### AIM OF THE EXERCISE
Give back the lines of the entries below exactly as written, from the first line to the line holding "- probabilistic approach", both included, with the pictures omitted.

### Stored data
○ ○ ○

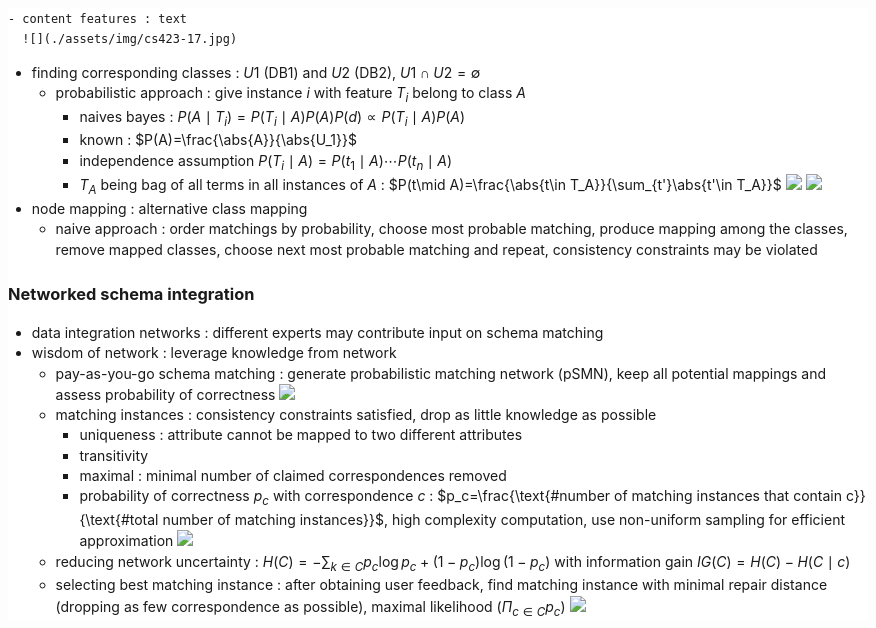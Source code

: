     - content features : text
      ![](./assets/img/cs423-17.jpg)
  - finding corresponding classes : $U1$ (DB1) and $U2$ (DB2), $U1\cap U2=\emptyset$
    - probabilistic approach : give instance $i$ with feature $T_i$ belong to class $A$
      - naives bayes : $P(A\mid T_i)=P(T_i\mid A)P(A)P(d)\propto P(T_i\mid A)P(A)$
      - known : $P(A)=\frac{\abs{A}}{\abs{U_1}}$
      - independence assumption $P(T_i\mid A)=P(t_1\mid A)\cdots P(t_n\mid A)$ 
      - $T_A$ being bag of all terms in all instances of $A$ : $P(t\mid A)=\frac{\abs{t\in T_A}}{\sum_{t'}\abs{t'\in T_A}}$
        ![](./assets/img/cs423-18.jpg)
        ![](./assets/img/cs423-19.jpg)
- node mapping : alternative class mapping
  - naive approach : order matchings by probability, choose most probable matching, produce mapping among the classes, remove mapped classes, choose next most probable matching and repeat, consistency constraints may be violated

### Networked schema integration

- data integration networks : different experts may contribute input on schema matching
- wisdom of network : leverage knowledge from network
  - pay-as-you-go schema matching : generate probabilistic matching network (pSMN), keep all potential mappings and assess probability of correctness
    ![](./assets/img/cs423-19.1.jpg)
  - matching instances : consistency constraints satisfied, drop as little knowledge as possible
    - uniqueness : attribute cannot be mapped to two different attributes
    - transitivity
    - maximal : minimal number of claimed correspondences removed
    - probability of correctness $p_c$ with correspondence $c$ : $p_c=\frac{\text{#number of matching instances that contain c}}{\text{#total number of matching instances}}$, high complexity computation, use non-uniform sampling for efficient approximation
      ![](./assets/img/cs423-19.2.jpg)
  - reducing network uncertainty : $H( C)=-\sum_{k\in C}p_c\log p_c+(1-p_c)\log(1-p_c)$ with information gain $IG( C)=H( C)-H(C\mid c)$
  - selecting best matching instance : after obtaining user feedback, find matching instance with minimal repair distance (dropping as few correspondence as possible), maximal likelihood ($\Pi_{c\in C}p_c$)
    ![](./assets/img/cs423-20.jpg)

○ ○ ○

### SOLUTION TO THE PROBLEM
Source code

:     - content features : text
      ![](./assets/img/cs423-17.jpg)
  - finding corresponding classes : $U1$ (DB1) and $U2$ (DB2), $U1\cap U2=\emptyset$
    - probabilistic approach : give instance $i$ with feature $T_i$ belong to class $A$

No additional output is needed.